Data shown =>
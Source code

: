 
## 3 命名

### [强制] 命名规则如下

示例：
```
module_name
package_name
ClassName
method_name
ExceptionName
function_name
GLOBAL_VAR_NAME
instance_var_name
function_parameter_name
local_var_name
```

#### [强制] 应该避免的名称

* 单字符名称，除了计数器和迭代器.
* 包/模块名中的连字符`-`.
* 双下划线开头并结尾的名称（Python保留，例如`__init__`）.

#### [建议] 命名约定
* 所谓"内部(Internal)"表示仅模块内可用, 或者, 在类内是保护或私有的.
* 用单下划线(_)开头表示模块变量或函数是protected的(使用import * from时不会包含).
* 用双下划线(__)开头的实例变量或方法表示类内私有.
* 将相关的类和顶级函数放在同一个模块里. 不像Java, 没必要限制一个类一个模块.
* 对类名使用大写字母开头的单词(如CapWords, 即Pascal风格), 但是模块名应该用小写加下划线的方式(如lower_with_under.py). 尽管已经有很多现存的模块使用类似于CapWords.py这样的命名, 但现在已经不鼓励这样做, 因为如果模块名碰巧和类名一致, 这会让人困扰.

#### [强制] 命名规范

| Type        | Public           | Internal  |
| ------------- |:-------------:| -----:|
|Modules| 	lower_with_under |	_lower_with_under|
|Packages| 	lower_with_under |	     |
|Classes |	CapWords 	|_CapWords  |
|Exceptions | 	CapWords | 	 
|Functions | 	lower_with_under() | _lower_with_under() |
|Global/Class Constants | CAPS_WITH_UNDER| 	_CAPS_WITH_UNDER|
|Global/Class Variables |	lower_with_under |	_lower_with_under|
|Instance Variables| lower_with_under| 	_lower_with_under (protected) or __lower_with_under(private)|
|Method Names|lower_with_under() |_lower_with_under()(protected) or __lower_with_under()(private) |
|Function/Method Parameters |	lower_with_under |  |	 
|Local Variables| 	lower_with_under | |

Exercise brief => An exact repetition of all the entries is required.

Reply to the task =>
Source code

: 
## 3 命名

### [强制] 命名规则如下

示例：
```
module_name
package_name
ClassName
method_name
ExceptionName
function_name
GLOBAL_VAR_NAME
instance_var_name
function_parameter_name
local_var_name
```

#### [强制] 应该避免的名称

* 单字符名称，除了计数器和迭代器.
* 包/模块名中的连字符`-`.
* 双下划线开头并结尾的名称（Python保留，例如`__init__`）.

#### [建议] 命名约定
* 所谓"内部(Internal)"表示仅模块内可用, 或者, 在类内是保护或私有的.
* 用单下划线(_)开头表示模块变量或函数是protected的(使用import * from时不会包含).
* 用双下划线(__)开头的实例变量或方法表示类内私有.
* 将相关的类和顶级函数放在同一个模块里. 不像Java, 没必要限制一个类一个模块.
* 对类名使用大写字母开头的单词(如CapWords, 即Pascal风格), 但是模块名应该用小写加下划线的方式(如lower_with_under.py). 尽管已经有很多现存的模块使用类似于CapWords.py这样的命名, 但现在已经不鼓励这样做, 因为如果模块名碰巧和类名一致, 这会让人困扰.

#### [强制] 命名规范

| Type        | Public           | Internal  |
| ------------- |:-------------:| -----:|
|Modules| 	lower_with_under |	_lower_with_under|
|Packages| 	lower_with_under |	     |
|Classes |	CapWords 	|_CapWords  |
|Exceptions | 	CapWords | 	 
|Functions | 	lower_with_under() | _lower_with_under() |
|Global/Class Constants | CAPS_WITH_UNDER| 	_CAPS_WITH_UNDER|
|Global/Class Variables |	lower_with_under |	_lower_with_under|
|Instance Variables| lower_with_under| 	_lower_with_under (protected) or __lower_with_under(private)|
|Method Names|lower_with_under() |_lower_with_under()(protected) or __lower_with_under()(private) |
|Function/Method Parameters |	lower_with_under |  |	 
|Local Variables| 	lower_with_under | |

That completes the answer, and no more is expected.